Ray’s Overall Rating of Khan Academy in this context: 9/10.
Tutor Rating: 8/10 average over the three weeks, closer to 9/10 at the end. This compared with a baseline rating of 6/10 for Accelerated Math.
My guess would be that Khan, minute for minute, was about 3 times more productive than Accelerated Math. While is not an apples-to-apples comparison, kids mastered 8 or so Khan objectives per week, compared to 1 (more challenging) Accelerated Math per week.

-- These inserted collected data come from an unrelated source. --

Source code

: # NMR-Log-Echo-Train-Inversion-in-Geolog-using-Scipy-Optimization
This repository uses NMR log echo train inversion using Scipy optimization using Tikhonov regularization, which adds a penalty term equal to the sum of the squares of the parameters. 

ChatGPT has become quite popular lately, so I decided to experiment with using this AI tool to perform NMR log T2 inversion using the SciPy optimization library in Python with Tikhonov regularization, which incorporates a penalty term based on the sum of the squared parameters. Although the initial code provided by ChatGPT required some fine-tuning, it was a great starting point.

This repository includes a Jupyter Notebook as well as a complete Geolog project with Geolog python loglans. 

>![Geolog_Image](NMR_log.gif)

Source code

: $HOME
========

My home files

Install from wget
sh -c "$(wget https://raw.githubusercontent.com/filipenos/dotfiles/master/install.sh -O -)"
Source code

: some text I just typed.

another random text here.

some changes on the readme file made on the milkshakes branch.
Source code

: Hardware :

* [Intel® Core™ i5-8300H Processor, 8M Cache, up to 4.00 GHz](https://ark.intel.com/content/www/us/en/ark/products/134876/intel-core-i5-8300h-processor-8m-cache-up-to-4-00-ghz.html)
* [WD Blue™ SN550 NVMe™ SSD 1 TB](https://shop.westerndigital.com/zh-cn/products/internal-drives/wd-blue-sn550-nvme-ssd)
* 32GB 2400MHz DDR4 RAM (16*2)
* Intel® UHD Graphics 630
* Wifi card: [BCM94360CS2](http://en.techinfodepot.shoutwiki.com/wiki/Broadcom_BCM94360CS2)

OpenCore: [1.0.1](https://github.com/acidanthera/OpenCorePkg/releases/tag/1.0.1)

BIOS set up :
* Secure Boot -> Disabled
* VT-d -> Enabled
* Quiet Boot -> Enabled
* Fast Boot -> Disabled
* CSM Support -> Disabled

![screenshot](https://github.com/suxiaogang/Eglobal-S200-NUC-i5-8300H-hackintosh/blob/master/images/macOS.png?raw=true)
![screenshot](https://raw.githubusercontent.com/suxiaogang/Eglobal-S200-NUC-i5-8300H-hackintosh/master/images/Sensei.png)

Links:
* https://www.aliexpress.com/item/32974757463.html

I stress again that this is purely in our context, with all our peculiarities.
Examples of Khan aims achieved:
•2 step equations •adding decimals •converting decimals to percents •least common multiple •prime factorization •adding negative numbers •number lines •distributive property •stem and leaf plots
(Note: fair question in Dan's blogs about degree to which "aim achieved" means "thoroughly achieved.")
What they liked:
“I liked that I could choose the topic I could work on.” “I liked that it was a challenge and you could get merits.” “It gave me lots of different math things to choose from.” “I liked that they gave you different ways of showing your work.” “It gives you hints.”
What they didn’t like:
“I didn’t like that I had to keep doing types of problems until I got a full star.” “I didn’t like that my tutorial partner and I were split up.” “Too hard.” “It got me mad when I didn’t fill up the star.” “They didn’t really give you time to talk with your tutor and tutee.” “Nothing bad. It was a 10 out of 10.” “Ugh. I never did so much math in my life.” “My head hurts.”
When I asked kids if they wanted to continue using Khan or go back to Accelerated Math, they were split. Half complained that it was much harder using Khan and they missed spending time with their friends in our normal tutorial. They went from having a very interactive tutorial, with little breaks of chatting or waiting for their tutor to come check their work, to a tutorial where they were working very hard for the entire time.
Of course as an educator, I'm discounting their concern to a degree...what I thought I was observing was more efficient math practice. Khan is a huge protector against the natural digression of tutorial. It’s challenging to get kids to work really hard. It’s particularly challenging when you tutor two or three of them at a time, all needing attention at once. And when everyone’s sitting around a table, it’s much easier to take little breaks.
With Khan, there’s an unlimited bank of problems. Fewer logistical bottlenecks. Automatic feedback loops that don’t require a human tutor to be constantly correcting a kid. It creates a more challenging tutorial, and a hugely productive one.
This does imply, however, that Match Next, if we're successful at creating 40 to 60 minute bursts of more efficient learning where kids are really racking their brains, we'll need to look hard at better/longer breaks or downtime for kids during the day than conventional schools.
Big thanks to all my peeps at the Match middle school, and the 6 students and 3 tutors in particular for leading this work.